Top of Provided entries

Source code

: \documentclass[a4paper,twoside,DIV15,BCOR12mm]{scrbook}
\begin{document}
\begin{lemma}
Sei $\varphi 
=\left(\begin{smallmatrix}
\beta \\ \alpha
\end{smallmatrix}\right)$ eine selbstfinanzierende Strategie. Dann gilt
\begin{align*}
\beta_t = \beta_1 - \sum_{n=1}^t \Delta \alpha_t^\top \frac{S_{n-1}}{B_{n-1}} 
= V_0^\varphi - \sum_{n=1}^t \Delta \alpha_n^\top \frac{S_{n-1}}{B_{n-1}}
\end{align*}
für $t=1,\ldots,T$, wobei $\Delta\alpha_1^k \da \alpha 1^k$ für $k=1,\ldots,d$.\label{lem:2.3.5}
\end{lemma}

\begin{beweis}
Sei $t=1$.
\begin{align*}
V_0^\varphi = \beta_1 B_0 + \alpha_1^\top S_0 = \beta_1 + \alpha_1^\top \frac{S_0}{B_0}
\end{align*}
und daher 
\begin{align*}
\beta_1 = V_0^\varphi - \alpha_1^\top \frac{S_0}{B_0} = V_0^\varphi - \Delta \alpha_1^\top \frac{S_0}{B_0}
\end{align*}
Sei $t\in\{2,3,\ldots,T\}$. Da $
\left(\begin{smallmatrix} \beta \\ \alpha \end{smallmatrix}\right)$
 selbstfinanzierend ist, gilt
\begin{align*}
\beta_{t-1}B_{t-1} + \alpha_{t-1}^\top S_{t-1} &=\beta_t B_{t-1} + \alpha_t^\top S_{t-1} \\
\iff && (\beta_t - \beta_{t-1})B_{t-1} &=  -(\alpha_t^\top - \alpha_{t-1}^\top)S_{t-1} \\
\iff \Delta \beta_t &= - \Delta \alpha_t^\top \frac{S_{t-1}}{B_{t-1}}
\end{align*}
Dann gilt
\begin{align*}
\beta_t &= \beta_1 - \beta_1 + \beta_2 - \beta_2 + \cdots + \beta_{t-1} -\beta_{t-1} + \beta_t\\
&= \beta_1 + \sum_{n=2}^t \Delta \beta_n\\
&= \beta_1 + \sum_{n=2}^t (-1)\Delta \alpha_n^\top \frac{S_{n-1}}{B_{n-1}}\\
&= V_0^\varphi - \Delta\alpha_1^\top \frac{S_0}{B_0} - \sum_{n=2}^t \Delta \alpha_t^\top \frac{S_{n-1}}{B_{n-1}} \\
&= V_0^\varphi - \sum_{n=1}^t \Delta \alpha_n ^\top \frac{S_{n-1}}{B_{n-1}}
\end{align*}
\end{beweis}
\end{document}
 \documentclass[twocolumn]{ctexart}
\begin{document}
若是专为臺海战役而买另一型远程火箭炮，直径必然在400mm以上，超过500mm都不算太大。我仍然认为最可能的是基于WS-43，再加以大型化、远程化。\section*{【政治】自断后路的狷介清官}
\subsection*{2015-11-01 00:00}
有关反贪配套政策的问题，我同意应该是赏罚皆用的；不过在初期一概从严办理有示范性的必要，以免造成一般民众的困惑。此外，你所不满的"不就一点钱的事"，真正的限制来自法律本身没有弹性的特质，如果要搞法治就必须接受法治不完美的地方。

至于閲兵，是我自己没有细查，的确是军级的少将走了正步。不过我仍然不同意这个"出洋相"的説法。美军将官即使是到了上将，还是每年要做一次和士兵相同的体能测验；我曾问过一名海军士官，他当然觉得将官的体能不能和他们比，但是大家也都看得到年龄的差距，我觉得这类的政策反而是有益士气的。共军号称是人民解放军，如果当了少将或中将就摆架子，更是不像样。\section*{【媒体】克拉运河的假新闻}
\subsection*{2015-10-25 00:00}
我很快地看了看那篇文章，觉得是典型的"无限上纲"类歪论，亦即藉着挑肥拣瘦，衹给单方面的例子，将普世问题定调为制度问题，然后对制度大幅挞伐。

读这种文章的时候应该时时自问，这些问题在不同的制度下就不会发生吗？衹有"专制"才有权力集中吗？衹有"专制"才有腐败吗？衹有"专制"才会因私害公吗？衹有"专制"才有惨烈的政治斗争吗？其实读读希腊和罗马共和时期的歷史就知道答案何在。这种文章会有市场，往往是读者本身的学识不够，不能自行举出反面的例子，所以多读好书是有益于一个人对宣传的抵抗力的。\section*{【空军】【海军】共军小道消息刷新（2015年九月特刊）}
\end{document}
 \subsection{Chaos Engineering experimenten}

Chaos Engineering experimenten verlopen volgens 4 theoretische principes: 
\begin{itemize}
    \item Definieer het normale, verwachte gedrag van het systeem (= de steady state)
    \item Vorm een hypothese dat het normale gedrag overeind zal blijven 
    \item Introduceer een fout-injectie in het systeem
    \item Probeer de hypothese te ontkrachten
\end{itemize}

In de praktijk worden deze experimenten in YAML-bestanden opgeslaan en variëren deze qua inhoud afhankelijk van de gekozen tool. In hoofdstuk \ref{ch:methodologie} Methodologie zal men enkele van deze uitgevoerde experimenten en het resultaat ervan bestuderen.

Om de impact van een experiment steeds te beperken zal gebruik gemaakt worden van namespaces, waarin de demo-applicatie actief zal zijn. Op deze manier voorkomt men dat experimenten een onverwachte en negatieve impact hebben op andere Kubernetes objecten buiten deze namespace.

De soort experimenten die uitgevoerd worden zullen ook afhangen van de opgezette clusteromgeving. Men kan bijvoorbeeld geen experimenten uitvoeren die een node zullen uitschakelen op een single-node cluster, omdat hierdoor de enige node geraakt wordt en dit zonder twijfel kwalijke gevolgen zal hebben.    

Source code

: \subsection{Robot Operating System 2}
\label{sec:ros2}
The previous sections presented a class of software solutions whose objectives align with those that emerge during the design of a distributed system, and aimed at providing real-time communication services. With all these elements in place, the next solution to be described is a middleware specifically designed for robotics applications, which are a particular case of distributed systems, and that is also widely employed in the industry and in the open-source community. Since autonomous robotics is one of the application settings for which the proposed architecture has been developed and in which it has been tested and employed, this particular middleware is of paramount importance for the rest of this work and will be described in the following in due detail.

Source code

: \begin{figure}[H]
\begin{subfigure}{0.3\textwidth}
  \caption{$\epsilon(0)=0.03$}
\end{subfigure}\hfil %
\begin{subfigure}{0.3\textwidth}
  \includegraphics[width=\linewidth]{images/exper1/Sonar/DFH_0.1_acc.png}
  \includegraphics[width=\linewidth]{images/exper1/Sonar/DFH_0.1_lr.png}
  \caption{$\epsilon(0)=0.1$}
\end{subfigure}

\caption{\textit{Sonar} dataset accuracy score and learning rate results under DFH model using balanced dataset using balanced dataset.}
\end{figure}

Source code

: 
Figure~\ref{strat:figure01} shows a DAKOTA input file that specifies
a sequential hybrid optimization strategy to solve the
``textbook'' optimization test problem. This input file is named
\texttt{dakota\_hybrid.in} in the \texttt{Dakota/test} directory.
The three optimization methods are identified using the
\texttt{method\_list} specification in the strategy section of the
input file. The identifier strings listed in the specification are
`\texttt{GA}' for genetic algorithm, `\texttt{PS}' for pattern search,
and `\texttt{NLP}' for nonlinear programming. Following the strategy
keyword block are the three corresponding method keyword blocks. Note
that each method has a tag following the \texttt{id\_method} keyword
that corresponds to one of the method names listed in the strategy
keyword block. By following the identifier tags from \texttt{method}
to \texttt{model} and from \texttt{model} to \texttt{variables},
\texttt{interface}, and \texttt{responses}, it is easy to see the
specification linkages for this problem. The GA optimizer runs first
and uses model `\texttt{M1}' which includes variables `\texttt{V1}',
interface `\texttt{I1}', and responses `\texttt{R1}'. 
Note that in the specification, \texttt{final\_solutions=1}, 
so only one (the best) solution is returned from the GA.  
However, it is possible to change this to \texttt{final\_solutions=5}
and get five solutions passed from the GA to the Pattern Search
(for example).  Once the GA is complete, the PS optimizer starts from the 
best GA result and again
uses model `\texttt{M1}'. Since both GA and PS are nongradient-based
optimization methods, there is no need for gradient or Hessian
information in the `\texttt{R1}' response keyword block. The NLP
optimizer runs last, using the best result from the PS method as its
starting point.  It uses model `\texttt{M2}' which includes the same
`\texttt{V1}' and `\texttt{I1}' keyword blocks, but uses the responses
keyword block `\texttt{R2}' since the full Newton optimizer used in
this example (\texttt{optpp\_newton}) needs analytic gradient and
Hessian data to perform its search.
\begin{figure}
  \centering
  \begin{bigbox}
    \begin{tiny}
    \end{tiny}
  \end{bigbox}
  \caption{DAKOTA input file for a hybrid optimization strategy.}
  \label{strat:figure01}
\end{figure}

Bottom of Provided entries

# About this task:
Write out only the lines that run from the line containing "that corresponds to" through the line containing "Note that in", both included, exactly as they appear above.

# Exercise response:
that corresponds to one of the method names listed in the strategy
keyword block. By following the identifier tags from \texttt{method}
to \texttt{model} and from \texttt{model} to \texttt{variables},
\texttt{interface}, and \texttt{responses}, it is easy to see the
specification linkages for this problem. The GA optimizer runs first
and uses model `\texttt{M1}' which includes variables `\texttt{V1}',
interface `\texttt{I1}', and responses `\texttt{R1}'. 
Note that in the specification, \texttt{final\_solutions=1}, 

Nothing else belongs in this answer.